[Stored data entries]
>>>>
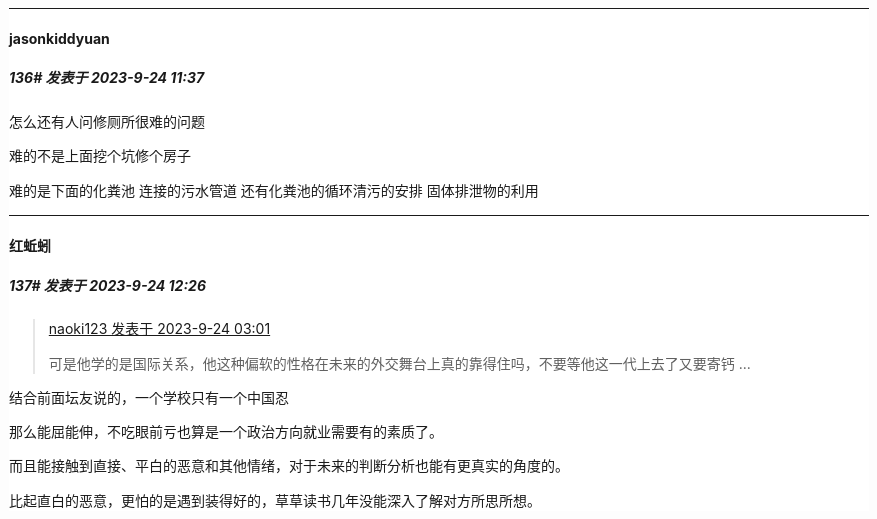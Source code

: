 
*****

####  jasonkiddyuan  
##### 136#       发表于 2023-9-24 11:37

怎么还有人问修厕所很难的问题 

难的不是上面挖个坑修个房子

难的是下面的化粪池 连接的污水管道 还有化粪池的循环清污的安排 固体排泄物的利用


*****

####  红蚯蚓  
##### 137#       发表于 2023-9-24 12:26

<blockquote><a href="httphttps://bbs.saraba1st.com/2b/forum.php?mod=redirect&amp;goto=findpost&amp;pid=62508438&amp;ptid=2152304" target="_blank">naoki123 发表于 2023-9-24 03:01</a>

可是他学的是国际关系，他这种偏软的性格在未来的外交舞台上真的靠得住吗，不要等他这一代上去了又要寄钙 ...</blockquote>
结合前面坛友说的，一个学校只有一个中国忍

那么能屈能伸，不吃眼前亏也算是一个政治方向就业需要有的素质了。

而且能接触到直接、平白的恶意和其他情绪，对于未来的判断分析也能有更真实的角度的。

比起直白的恶意，更怕的是遇到装得好的，草草读书几年没能深入了解对方所思所想。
<<<<
WHAT NEEDS TO BE DONE
Each entry should be repeated exactly as it appears; the pictures stay out.

SOLUTION
Source code

: 
*****

####  jasonkiddyuan  
##### 136#       发表于 2023-9-24 11:37

怎么还有人问修厕所很难的问题 

难的不是上面挖个坑修个房子

难的是下面的化粪池 连接的污水管道 还有化粪池的循环清污的安排 固体排泄物的利用


*****

####  红蚯蚓  
##### 137#       发表于 2023-9-24 12:26

<blockquote><a href="httphttps://bbs.saraba1st.com/2b/forum.php?mod=redirect&amp;goto=findpost&amp;pid=62508438&amp;ptid=2152304" target="_blank">naoki123 发表于 2023-9-24 03:01</a>

可是他学的是国际关系，他这种偏软的性格在未来的外交舞台上真的靠得住吗，不要等他这一代上去了又要寄钙 ...</blockquote>
结合前面坛友说的，一个学校只有一个中国忍

那么能屈能伸，不吃眼前亏也算是一个政治方向就业需要有的素质了。

而且能接触到直接、平白的恶意和其他情绪，对于未来的判断分析也能有更真实的角度的。

比起直白的恶意，更怕的是遇到装得好的，草草读书几年没能深入了解对方所思所想。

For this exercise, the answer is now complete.